Produktywność! Produktywność! Postrzegają piękny ocean, kolebkę życia, jako nieożywiony przenośnik wypychający zyski! Ale oczywiście.
Jako styczny, oto szczegół o Aker Group, z Reuters. "Norweska Aker ASA stworzy więcej wartości z IT i niskoemisyjnych firm energetycznych w następnej dekadzie niż z tradycyjnej działalności naftowej i gazowej, powiedział miliarder Kjell Inge Roekke". Chodzi o zrównoważony rozwój!
"Panel oceaniczny"
Podczas gdy jesteśmy przy tym, proszę również spotkać się z potężnym Ocean Panelem, "unikalną inicjatywą 14 światowych przywódców, którzy współpracują z rządem, biznesem, instytucjami finansowymi, społecznością naukową i społeczeństwem obywatelskim, aby katalizować i skalować odważne, pragmatyczne rozwiązania w zakresie polityki, zarządzania, technologii i finansów, aby ostatecznie opracować program działań na rzecz przejścia na zrównoważoną gospodarkę oceaniczną". Co mówią o sobie? Oczywiście chwalą się, że są dobrymi facetami:
"Wzmacniając relacje ludzkości z oceanem, łącząc zdrowie oceanów i bogactwo, współpracując z różnymi interesariuszami i wykorzystując najnowszą wiedzę, Panel Oceaniczny ma na celu ułatwienie lepszej, bardziej odpornej przyszłości dla ludzi i planety.
Założony we wrześniu 2018 r. Panel Ocean ... jest jedynym organem polityki oceanicznej, który składa się z służenia światowym przywódcom z autorytetem potrzebnym do uruchomienia, wzmocnienia i przyspieszenia działań na całym świecie na rzecz priorytetów oceanicznych.

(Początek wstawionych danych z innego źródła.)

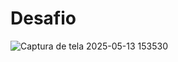 # Desafio
![Captura de tela 2025-05-13 153530](https://github.com/user-attachments/assets/5a8f5c5f-1d39-4154-969e-d11c633966e8)
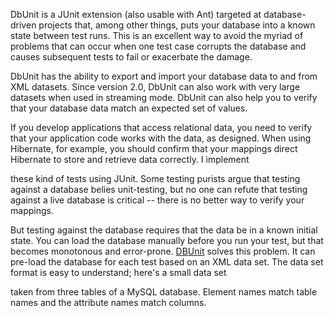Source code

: DbUnit is a JUnit extension (also usable with Ant) targeted at database-driven projects that, among other things, puts your database into a known state between test runs. This is an excellent way to avoid the myriad of problems that can occur when one test case corrupts the database and causes subsequent tests to fail or exacerbate the damage.

DbUnit has the ability to export and import your database data to and from XML datasets. Since version 2.0, DbUnit can also work with very large datasets when used in streaming mode. DbUnit can also help you to verify that your database data match an expected set of values.

If you develop applications that access relational data, you need to verify that your application code works with the data, as designed. When using Hibernate, for example, you should confirm that your mappings direct Hibernate to store and retrieve data correctly. I implement 

these kind of tests using JUnit. Some testing purists argue that testing against a database belies unit-testing, but no one can refute that testing against a live database is critical -- there is no better way to verify your mappings.

  
But testing against the database requires that the data be in a known initial state. You can load the database manually before you run your test, but that becomes monotonous and error-prone. [DBUnit](http://dbunit.sourceforge.net/) solves this problem. It can pre-load the database for each test based on an XML data set. The data set format is easy to understand; here's a small data set 

taken from three tables of a MySQL database. Element names match table names and the attribute names match columns.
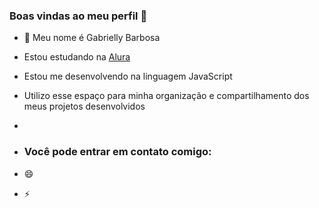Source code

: ### Boas vindas ao meu perfil 💞️

- 👋 Meu nome é Gabrielly Barbosa 
  
-  Estou estudando na [Alura](https://www.alura.com.br)
-  Estou me desenvolvendo na linguagem JavaScript 
- Utilizo esse espaço para minha organização e compartilhamento dos meus projetos desenvolvidos
- 
-  ### Você pode entrar em contato comigo: 
- 😄 
- ⚡ 

<!---
gabibarbosa26/gabibarbosa26 is a ✨ special ✨ repository because its `README.md` (this file) appears on your GitHub profile.
You can click the Preview link to take a look at your changes.
--->
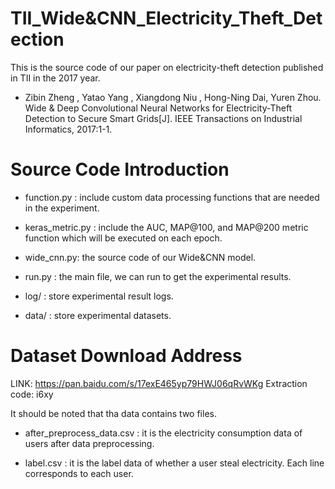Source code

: # TII_Wide&CNN_Electricity_Theft_Detection
This is the source code of our paper on electricity-theft detection published in TII in the 2017 year.


- Zibin Zheng , Yatao Yang , Xiangdong Niu , Hong-Ning Dai, Yuren Zhou. Wide & Deep Convolutional Neural Networks for Electricity-Theft Detection to Secure Smart Grids[J]. IEEE Transactions on Industrial Informatics, 2017:1-1.


# Source Code Introduction

 - function.py : include custom data processing functions that are needed in the experiment.
 
 - keras_metric.py : include the AUC, MAP@100, and MAP@200 metric function which will be executed on each epoch.
 
 - wide_cnn.py: the source code of our Wide&CNN model.
 
 - run.py : the main file, we can run to get the experimental results.
 
 - log/ : store experimental result logs.
 
 - data/ : store experimental datasets.
 
 # Dataset Download Address
 
 LINK: https://pan.baidu.com/s/17exE465yp79HWJ06qRvWKg Extraction code: i6xy
 
 It should be noted that tha data contains two files. 
 
  - after_preprocess_data.csv : it is the electricity consumption data of users after data preprocessing. 
  
  - label.csv : it is the label  data of whether a user steal electricity. Each line corresponds to each user.
 
 
 
 
 
 
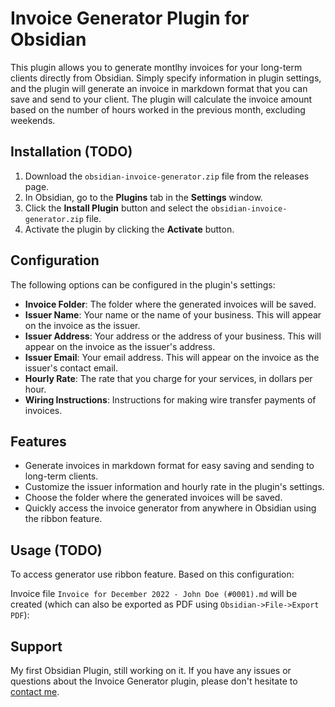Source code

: # Invoice Generator Plugin for Obsidian

This plugin allows you to generate montlhy invoices for your long-term clients directly from Obsidian. Simply specify information in plugin settings, and the plugin will generate an invoice in markdown format that you can save and send to your client. The plugin will calculate the invoice amount based on the number of hours worked in the previous month, excluding weekends.

## Installation (TODO)

1. Download the `obsidian-invoice-generator.zip` file from the releases page.
2. In Obsidian, go to the **Plugins** tab in the **Settings** window.
3. Click the **Install Plugin** button and select the `obsidian-invoice-generator.zip` file.
4. Activate the plugin by clicking the **Activate** button.

## Configuration

The following options can be configured in the plugin's settings:

- **Invoice Folder**: The folder where the generated invoices will be saved.
- **Issuer Name**: Your name or the name of your business. This will appear on the invoice as the issuer.
- **Issuer Address**: Your address or the address of your business. This will appear on the invoice as the issuer's address.
- **Issuer Email**: Your email address. This will appear on the invoice as the issuer's contact email.
- **Hourly Rate**: The rate that you charge for your services, in dollars per hour.
- **Wiring Instructions**: Instructions for making wire transfer payments of invoices. 

## Features

- Generate invoices in markdown format for easy saving and sending to long-term clients.
- Customize the issuer information and hourly rate in the plugin's settings.
- Choose the folder where the generated invoices will be saved.
- Quickly access the invoice generator from anywhere in Obsidian using the ribbon feature.

## Usage (TODO)

To access generator use ribbon feature. Based on this configuration:

Invoice file `Invoice for December 2022 - John Doe (#0001).md` will be created (which can also be exported as PDF using `Obsidian->File->Export PDF`):

## Support

My first Obsidian Plugin, still working on it. If you have any issues or questions about the Invoice Generator plugin, please don't hesitate to [contact me](mailto:liudas.survila@gmail.com).
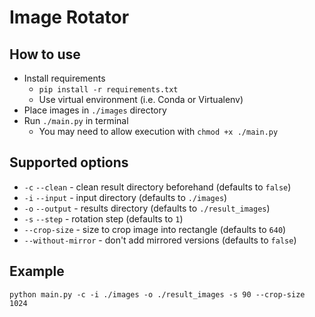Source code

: # Image Rotator

## How to use

* Install requirements
  * `pip install -r requirements.txt`
  * Use virtual environment (i.e. Conda or Virtualenv)
* Place images in `./images` directory
* Run `./main.py` in terminal
  * You may need to allow execution with `chmod +x ./main.py`

## Supported options

* `-c` `--clean` - clean result directory beforehand (defaults to `false`)
* `-i` `--input` - input directory (defaults to `./images`)
* `-o` `--output` - results directory (defaults to `./result_images`)
* `-s` `--step` - rotation step (defaults to `1`)
* `--crop-size` - size to crop image into rectangle (defaults to `640`)
* `--without-mirror` - don't add mirrored versions (defaults to `false`)

## Example

`python main.py -c -i ./images -o ./result_images -s 90 --crop-size 1024`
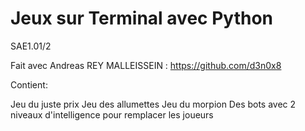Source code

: # Jeux sur Terminal avec Python

SAE1.01/2

Fait avec Andreas REY MALLEISSEIN : https://github.com/d3n0x8

Contient:

Jeu du juste prix
Jeu des allumettes
Jeu du morpion
Des bots avec 2 niveaux d'intelligence pour remplacer les joueurs
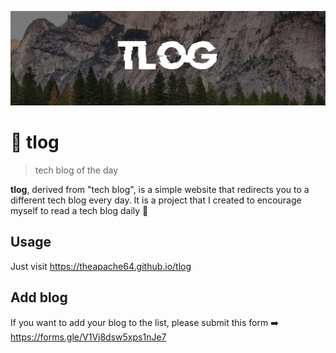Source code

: ![](cover.jpeg)
#  📖 tlog
> tech blog of the day

**tlog**, derived from "tech blog", is a simple website that redirects you to a different tech blog every day. 
It is a project that I created to encourage myself to read a tech blog daily 🫠

## Usage
Just visit https://theapache64.github.io/tlog 

## Add blog
If you want to add your blog to the list, please submit this form ➡️ https://forms.gle/V1Vj8dsw5xps1nJe7

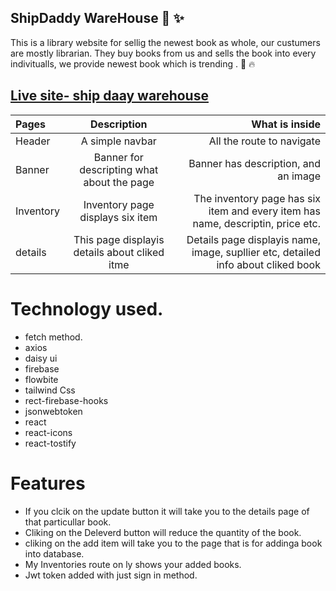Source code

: ## ShipDaddy WareHouse 🚀 ✨

This is a library website for sellig the newest book as whole, our custumers are mostly librarian. They buy books from us and sells the book into every indivitualls, we provide newest book which is trending . 📗 🔥 

## [Live site- ship daay warehouse]('https://warehouse-site.web.app/')


| Pages      | Description | What is inside     |
| :---        |    :----:   |          ---: |
| Header      | A simple navbar | All the route to navigate   |
| Banner   |  Banner for descripting what about the page | Banner has description, and an image   |
| Inventory   | Inventory page displays six item  | The inventory page has six item and every item has name, descriptin, price etc.   |
| details      | This page displayis details about cliked itme | Details page displayis name, image, supllier etc, detailed info about cliked book  |



# Technology used.
- fetch method. 
- axios
- daisy ui
- firebase
- flowbite
- tailwind Css
- rect-firebase-hooks
- jsonwebtoken
- react
- react-icons
- react-tostify 

# Features 
- If you clcik on the update button it will take you to the details page of that particullar book.
- Cliking on the Deleverd button will reduce the quantity of the book.
- cliking on the add item  will take you to the page that is for addinga book into database.
- My Inventories route on ly shows your added books. 
- Jwt token added with just sign in method.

Nazwijcie mnie naiwnym – ale dla moich uszu powtarzające się używanie rozmytego języka, któremu towarzyszą wzruszające zdjęcia rdzennych mieszkańców, jest trochę nieprzyjemne. Wielokrotnie pokazywano, że "zrównoważone" projekty, takie jak ten, mają tendencję do wypierania rdzennej ludności i nie służą żadnemu innemu celowi niż przynoszenie nowych zysków starym spekulantom.
A tak przy okazji, podsumowując, oto jak wygląda dla nich "zrównoważone" traktowanie oceanów, zgodnie z ich własnym raportem. Ryczące turbiny. Na samych podstawach akustycznych powiedziałbym, że sprawdzenie faktów: fałsz.